### Record extracts
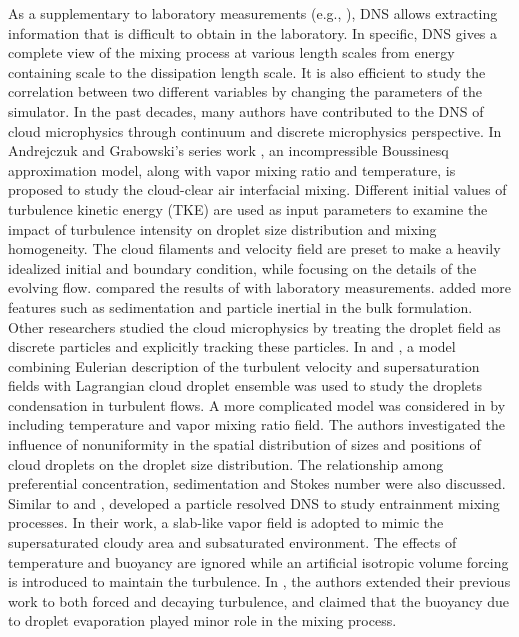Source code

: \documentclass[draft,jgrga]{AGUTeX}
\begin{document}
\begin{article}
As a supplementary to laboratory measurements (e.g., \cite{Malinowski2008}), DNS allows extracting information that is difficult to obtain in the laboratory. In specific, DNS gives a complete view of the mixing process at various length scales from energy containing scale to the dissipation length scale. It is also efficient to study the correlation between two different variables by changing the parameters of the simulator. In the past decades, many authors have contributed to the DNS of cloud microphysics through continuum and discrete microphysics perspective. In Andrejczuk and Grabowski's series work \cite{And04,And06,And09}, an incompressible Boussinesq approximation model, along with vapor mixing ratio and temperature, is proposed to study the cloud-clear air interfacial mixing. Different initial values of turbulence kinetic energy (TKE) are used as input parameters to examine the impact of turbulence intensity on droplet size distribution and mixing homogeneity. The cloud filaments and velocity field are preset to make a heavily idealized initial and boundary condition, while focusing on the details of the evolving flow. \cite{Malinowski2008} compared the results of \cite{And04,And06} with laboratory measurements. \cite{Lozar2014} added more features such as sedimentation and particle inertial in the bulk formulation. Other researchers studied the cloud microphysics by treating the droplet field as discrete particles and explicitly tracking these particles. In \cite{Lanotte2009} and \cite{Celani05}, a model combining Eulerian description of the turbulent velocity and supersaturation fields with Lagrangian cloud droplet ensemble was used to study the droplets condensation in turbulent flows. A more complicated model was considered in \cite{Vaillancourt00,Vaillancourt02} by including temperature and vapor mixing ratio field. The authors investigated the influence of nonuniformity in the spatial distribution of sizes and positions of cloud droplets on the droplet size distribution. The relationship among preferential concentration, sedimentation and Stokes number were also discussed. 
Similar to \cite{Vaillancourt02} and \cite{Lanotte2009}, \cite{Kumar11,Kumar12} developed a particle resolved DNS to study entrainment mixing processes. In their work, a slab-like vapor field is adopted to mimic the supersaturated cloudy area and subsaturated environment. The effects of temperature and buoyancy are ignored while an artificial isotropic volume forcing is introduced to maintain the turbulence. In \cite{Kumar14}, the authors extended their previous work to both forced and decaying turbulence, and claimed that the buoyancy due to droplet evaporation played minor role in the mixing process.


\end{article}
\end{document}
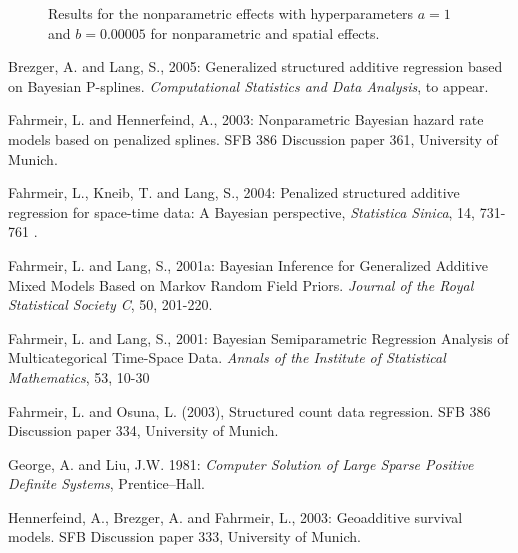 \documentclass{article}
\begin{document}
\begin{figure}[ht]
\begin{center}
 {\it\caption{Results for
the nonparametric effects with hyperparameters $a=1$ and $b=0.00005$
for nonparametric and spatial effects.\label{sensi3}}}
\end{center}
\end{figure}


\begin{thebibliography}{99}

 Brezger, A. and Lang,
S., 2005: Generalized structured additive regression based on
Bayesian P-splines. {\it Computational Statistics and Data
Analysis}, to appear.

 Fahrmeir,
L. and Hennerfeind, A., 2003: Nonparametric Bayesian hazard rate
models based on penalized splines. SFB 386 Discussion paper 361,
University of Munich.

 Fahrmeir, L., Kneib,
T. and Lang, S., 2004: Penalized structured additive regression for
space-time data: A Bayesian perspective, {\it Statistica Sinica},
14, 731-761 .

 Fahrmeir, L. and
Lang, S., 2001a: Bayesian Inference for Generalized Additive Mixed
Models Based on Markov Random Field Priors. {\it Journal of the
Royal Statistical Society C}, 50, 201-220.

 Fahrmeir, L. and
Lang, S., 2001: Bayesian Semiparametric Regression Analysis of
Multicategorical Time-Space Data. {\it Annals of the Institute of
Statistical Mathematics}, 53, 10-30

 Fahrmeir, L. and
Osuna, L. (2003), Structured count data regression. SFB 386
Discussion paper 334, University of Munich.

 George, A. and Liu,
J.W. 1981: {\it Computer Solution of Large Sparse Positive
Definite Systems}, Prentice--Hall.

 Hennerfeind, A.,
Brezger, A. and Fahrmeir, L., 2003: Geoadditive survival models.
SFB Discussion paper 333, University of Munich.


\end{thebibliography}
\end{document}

### Problem
Please state how many lines of the material contain the word "Bayesian", giving the number alone.

### Answer area
5